It would seem that there are no strict rules. The HTML specification only describes how you can expect a browser to behave, but it does not establish browser regulatory requirements to follow the specified behavior with a letter. The CSS specification does not even affect it.
Section 10.4.2 of W3C HTML5 describes how img elements are displayed according to a set of rules that refer to what img represent.
Section 4.7.1 , paths down, describes what the img element represents, depending on its src and alt attributes
What the img element represents depends on the src attribute and the alt attribute.
[...]
If the src attribute is set and the alt attribute is set to non-empty
The image is a key part of the content; the alt attribute gives the text equivalent or replacement of the image.
If an image is available and the user agent is configured to display this image, then the item represents the image data of the item.
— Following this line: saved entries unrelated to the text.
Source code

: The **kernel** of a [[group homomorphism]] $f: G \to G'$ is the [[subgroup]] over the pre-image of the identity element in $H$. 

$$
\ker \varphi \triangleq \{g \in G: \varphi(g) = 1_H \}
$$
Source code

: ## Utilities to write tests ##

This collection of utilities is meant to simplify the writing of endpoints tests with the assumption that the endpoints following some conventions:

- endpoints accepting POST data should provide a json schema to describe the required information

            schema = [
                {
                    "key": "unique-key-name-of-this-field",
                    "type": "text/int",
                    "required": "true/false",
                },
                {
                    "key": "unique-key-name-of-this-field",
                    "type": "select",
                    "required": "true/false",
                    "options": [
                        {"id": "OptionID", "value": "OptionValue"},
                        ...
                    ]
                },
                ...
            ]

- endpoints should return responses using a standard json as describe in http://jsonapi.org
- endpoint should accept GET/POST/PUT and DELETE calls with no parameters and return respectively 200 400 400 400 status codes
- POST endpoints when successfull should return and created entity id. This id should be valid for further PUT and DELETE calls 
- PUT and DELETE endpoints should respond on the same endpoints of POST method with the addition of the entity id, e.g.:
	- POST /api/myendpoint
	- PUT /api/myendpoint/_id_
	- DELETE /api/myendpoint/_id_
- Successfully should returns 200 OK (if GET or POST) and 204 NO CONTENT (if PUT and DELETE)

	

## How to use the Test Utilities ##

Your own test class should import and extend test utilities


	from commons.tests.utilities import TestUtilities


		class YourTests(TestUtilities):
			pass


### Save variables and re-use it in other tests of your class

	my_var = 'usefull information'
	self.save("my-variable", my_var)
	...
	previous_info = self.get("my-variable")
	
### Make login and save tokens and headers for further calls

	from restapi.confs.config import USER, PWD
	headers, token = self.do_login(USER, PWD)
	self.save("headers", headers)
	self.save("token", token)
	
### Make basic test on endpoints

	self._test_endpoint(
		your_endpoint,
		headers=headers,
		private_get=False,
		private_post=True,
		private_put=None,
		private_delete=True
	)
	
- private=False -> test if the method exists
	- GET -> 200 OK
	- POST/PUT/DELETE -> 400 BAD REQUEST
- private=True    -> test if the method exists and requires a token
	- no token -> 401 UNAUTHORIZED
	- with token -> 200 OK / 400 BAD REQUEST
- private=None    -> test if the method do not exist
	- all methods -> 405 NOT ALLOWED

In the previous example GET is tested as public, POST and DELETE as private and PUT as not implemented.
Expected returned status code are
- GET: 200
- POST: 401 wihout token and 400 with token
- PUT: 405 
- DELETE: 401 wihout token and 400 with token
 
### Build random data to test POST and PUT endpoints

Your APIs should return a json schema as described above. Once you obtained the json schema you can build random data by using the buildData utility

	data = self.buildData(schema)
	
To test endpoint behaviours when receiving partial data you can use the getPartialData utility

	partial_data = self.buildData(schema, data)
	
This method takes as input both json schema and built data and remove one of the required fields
Otherwise, the element represents the text specified by the alt attribute. User agents can provide the user with a notification that the image is present, but has been omitted from rendering.
So, if the image is not available, the img element represents its alt text (since the image should not be presented!).
So, back to section 10.4.2, the following rule applies:
If the element is an img element that represents some text and the user agent does not expect this to change
It is expected that the user agent will treat the element as an irreplaceable phrasing element, the contents of which are text, optionally with an icon indicating that the image is missing, so the user can request the image to be displayed or find out why it is not displayed.In non-graphic contexts, this icon should be omitted.
It seems that Firefox is closely monitoring this expectation (note: do not require), although I am not sure if the box that is generated is replaced or not replaced. Similarly for other browsers - the built-in block can be replaced or not replaced. Note that HTML says “phrasing element”, not “inline element” or “inline block element”, adding to the uncertainty of all this again.
What Chrome does when images are disabled using user preferences is not what I would call “[giving] the user a notification that the image is present but has been omitted from rendering,” but again this is also not a requirement. However, I don’t understand why Chrome thinks this is a good idea. What else was there for the text?